I was upset, but not to worry. I've got my old road bike to finish marking the 30 odd miles left for the race. Thursday night was spent in a car marking about 15 miles of the course. Friday night was spent gathering all of the parts that had been used for other bikes to re-assemble the road bike, only to find that the headset was trashed. I walked the course that night, marking about 5 miles. And i walked to work saturday morning.
It was down to the old standby. A fuji touring frame from 1984. It was in great condition. all i needed to do was trade over the wheels from the Atala, throw on the chain and I'm se to go. Understandibly, I left this task to about 2 am sunday morning. With the race starting at 8am, I figured that I had plenty of time to throw the bike together and finish marking that last 10 miles.
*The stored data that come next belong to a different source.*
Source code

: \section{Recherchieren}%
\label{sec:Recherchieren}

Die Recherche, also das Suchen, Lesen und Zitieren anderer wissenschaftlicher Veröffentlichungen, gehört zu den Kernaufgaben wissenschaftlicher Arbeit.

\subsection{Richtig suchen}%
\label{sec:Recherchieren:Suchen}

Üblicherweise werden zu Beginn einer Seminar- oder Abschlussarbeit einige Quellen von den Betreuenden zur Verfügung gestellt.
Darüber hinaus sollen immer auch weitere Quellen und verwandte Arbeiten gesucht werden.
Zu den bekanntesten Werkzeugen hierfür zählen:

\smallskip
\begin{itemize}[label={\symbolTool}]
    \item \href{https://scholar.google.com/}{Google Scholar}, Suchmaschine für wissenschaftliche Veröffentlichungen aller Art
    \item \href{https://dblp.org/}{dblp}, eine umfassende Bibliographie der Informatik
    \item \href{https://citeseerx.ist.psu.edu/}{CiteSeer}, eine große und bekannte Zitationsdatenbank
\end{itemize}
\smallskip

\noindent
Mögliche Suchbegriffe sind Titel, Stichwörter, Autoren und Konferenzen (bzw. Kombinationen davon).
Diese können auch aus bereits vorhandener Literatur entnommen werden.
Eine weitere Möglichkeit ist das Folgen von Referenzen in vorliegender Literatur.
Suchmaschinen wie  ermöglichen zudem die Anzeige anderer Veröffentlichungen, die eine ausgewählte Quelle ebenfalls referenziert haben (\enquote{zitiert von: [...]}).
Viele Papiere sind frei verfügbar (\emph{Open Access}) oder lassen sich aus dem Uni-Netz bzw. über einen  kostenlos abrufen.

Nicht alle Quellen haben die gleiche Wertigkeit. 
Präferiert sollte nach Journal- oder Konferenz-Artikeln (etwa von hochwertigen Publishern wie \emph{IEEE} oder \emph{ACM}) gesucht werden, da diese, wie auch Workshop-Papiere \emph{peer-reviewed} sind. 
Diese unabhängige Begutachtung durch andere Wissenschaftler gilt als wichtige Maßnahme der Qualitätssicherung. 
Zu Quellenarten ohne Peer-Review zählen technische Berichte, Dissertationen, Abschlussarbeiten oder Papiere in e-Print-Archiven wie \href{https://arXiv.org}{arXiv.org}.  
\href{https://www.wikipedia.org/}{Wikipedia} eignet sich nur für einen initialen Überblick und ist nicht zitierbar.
Until I realized that the only chain i had was from the track bike. And with the Fuji's longer chainstays, I was left with about a link and a half of air between the two ends.
Luckily my friend had loaned me his 2nd bike to get home from his house where we were printing t-shirts until 1:30am. I was able to use that bike to finish the course and get to the registration point at 7:30. Where it promptly became apparent that the 45 deg temp had scared away all but 20 riders. (we don't take kindly to cool mornings here in the south, I suppose). I was not one of the 20.
Here my story ends. More recently, I've gotten a new chain for the Fuji. The riders all had a good time and I think we only came out about $200 in the hole. The race that I had created for the sole purpose of riding myself has come and gone along with two bikes, a campy record headset, and a sense that having only four bikes in your stable was plenty for surmounting all that life could throw at you.